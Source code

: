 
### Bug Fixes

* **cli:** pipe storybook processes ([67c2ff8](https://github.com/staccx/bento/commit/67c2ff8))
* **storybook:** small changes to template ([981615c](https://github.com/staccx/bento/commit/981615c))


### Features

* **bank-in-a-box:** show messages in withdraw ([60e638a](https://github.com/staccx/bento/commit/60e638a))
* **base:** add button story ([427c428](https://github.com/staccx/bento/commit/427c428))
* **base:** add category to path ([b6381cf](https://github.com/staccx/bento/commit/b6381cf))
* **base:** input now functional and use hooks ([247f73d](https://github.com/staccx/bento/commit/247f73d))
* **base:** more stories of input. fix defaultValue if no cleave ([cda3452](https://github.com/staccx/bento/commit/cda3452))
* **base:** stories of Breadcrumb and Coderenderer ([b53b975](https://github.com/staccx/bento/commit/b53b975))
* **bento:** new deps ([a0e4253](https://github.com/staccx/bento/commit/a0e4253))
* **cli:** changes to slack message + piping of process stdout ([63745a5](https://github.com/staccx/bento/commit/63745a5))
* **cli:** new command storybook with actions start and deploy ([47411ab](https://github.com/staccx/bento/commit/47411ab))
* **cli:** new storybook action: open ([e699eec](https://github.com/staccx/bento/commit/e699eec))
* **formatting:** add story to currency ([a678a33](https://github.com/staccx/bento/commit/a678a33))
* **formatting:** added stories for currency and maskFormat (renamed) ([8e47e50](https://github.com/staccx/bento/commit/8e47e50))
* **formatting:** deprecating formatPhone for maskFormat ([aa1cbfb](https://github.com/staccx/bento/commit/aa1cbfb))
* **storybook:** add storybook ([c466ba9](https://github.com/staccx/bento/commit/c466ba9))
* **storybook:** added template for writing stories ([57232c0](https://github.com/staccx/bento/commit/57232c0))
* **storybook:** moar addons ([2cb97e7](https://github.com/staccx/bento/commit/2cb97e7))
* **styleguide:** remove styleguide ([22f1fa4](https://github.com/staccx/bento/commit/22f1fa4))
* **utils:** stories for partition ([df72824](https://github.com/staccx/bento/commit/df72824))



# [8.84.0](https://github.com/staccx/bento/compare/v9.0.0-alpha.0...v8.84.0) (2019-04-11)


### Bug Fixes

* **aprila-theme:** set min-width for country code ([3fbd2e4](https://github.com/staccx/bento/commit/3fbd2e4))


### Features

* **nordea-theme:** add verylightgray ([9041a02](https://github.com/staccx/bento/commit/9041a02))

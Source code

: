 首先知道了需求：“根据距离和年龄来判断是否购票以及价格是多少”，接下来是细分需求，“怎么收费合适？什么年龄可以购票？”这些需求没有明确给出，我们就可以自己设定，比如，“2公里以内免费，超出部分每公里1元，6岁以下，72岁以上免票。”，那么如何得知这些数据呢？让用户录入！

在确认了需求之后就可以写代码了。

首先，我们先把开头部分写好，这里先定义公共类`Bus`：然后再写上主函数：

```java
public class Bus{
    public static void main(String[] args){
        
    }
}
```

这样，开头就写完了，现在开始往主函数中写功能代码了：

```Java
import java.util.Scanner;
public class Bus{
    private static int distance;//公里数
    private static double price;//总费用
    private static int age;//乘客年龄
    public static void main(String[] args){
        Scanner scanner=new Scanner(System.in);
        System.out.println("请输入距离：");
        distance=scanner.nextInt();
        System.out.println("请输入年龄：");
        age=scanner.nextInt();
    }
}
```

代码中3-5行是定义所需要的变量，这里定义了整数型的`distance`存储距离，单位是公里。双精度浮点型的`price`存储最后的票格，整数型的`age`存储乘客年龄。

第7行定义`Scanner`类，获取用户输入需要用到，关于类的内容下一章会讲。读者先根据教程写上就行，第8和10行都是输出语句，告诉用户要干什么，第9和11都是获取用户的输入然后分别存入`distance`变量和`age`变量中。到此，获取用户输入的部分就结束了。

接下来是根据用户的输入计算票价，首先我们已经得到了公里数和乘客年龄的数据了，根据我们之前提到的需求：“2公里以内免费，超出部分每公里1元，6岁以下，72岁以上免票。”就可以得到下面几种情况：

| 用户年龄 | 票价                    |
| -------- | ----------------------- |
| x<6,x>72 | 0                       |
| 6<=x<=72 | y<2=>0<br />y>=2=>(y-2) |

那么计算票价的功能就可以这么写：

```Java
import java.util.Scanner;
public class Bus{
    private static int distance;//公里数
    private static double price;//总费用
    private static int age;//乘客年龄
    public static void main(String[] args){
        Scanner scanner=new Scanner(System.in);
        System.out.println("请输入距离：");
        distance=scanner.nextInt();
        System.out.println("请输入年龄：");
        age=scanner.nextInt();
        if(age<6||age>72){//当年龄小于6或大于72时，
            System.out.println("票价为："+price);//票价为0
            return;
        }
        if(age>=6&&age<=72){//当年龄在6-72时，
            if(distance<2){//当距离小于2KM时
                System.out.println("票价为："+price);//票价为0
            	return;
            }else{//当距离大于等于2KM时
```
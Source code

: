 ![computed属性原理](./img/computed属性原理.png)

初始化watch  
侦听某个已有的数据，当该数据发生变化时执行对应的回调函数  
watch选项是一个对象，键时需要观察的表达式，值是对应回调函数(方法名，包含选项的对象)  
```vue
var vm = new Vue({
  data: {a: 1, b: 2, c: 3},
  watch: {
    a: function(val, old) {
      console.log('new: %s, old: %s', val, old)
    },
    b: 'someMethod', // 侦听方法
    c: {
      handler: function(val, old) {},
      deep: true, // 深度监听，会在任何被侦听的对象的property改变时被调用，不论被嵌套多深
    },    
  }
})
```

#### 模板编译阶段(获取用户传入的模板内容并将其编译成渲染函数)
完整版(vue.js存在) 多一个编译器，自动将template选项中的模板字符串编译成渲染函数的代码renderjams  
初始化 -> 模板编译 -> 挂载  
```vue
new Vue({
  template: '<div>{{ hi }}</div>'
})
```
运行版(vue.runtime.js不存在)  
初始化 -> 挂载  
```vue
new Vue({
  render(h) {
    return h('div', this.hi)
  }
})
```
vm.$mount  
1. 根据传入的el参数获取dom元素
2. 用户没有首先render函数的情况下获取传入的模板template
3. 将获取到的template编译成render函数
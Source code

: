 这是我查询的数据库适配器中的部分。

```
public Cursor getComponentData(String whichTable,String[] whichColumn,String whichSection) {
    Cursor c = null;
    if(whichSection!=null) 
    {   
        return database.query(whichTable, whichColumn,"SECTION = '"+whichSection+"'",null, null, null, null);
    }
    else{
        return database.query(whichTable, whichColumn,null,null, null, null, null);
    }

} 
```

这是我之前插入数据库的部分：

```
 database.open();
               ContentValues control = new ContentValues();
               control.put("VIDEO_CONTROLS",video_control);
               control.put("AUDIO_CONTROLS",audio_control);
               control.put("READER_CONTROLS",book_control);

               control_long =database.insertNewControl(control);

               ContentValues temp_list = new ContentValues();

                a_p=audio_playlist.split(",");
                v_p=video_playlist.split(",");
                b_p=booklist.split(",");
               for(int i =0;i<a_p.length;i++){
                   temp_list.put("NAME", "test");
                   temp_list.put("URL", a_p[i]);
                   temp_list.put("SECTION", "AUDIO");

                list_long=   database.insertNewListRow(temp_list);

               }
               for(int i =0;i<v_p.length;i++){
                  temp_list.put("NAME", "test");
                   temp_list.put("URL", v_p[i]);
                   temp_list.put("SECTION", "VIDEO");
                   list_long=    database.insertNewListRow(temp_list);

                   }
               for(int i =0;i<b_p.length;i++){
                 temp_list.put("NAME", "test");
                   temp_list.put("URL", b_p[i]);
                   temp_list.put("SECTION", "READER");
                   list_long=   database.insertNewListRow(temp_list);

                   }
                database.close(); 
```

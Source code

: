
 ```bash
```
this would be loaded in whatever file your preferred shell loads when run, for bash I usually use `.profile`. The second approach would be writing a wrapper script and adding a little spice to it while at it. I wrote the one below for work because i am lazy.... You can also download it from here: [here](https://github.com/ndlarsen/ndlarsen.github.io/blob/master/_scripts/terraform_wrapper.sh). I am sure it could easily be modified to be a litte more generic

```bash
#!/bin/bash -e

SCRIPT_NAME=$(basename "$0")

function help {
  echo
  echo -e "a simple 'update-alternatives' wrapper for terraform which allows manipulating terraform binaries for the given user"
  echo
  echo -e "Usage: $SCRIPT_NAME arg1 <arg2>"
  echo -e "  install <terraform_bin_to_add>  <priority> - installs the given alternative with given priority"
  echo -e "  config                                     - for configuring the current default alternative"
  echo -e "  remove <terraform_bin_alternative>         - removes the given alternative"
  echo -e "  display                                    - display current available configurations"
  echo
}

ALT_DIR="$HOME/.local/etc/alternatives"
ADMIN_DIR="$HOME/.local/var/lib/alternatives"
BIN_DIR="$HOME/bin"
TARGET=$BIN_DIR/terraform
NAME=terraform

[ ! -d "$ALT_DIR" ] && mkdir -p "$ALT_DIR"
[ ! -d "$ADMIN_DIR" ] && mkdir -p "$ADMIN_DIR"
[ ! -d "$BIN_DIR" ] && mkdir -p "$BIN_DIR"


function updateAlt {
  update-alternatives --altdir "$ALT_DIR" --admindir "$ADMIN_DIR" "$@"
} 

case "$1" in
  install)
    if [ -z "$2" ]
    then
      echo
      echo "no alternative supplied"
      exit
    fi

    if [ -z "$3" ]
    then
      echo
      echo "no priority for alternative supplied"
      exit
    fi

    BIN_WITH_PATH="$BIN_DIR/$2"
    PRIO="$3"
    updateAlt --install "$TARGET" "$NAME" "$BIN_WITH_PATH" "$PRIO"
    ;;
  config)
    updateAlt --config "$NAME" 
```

================

▶ [What is needed] From the records above, extract exactly and only the lines that begin at the line with "new command storybook" and stop after the line with "这样，开头就写完了，现在开始往主函数中写功能代码了：".

▶ [Reply to the task]
* **cli:** new command storybook with actions start and deploy ([47411ab](https://github.com/staccx/bento/commit/47411ab))
* **cli:** new storybook action: open ([e699eec](https://github.com/staccx/bento/commit/e699eec))
* **formatting:** add story to currency ([a678a33](https://github.com/staccx/bento/commit/a678a33))
* **formatting:** added stories for currency and maskFormat (renamed) ([8e47e50](https://github.com/staccx/bento/commit/8e47e50))
* **formatting:** deprecating formatPhone for maskFormat ([aa1cbfb](https://github.com/staccx/bento/commit/aa1cbfb))
* **storybook:** add storybook ([c466ba9](https://github.com/staccx/bento/commit/c466ba9))
* **storybook:** added template for writing stories ([57232c0](https://github.com/staccx/bento/commit/57232c0))
* **storybook:** moar addons ([2cb97e7](https://github.com/staccx/bento/commit/2cb97e7))
* **styleguide:** remove styleguide ([22f1fa4](https://github.com/staccx/bento/commit/22f1fa4))
* **utils:** stories for partition ([df72824](https://github.com/staccx/bento/commit/df72824))



# [8.84.0](https://github.com/staccx/bento/compare/v9.0.0-alpha.0...v8.84.0) (2019-04-11)


### Bug Fixes

* **aprila-theme:** set min-width for country code ([3fbd2e4](https://github.com/staccx/bento/commit/3fbd2e4))


### Features

* **nordea-theme:** add verylightgray ([9041a02](https://github.com/staccx/bento/commit/9041a02))

Source code

: 首先知道了需求：“根据距离和年龄来判断是否购票以及价格是多少”，接下来是细分需求，“怎么收费合适？什么年龄可以购票？”这些需求没有明确给出，我们就可以自己设定，比如，“2公里以内免费，超出部分每公里1元，6岁以下，72岁以上免票。”，那么如何得知这些数据呢？让用户录入！

在确认了需求之后就可以写代码了。

首先，我们先把开头部分写好，这里先定义公共类`Bus`：然后再写上主函数：

```java
public class Bus{
    public static void main(String[] args){
        
    }
}
```

这样，开头就写完了，现在开始往主函数中写功能代码了：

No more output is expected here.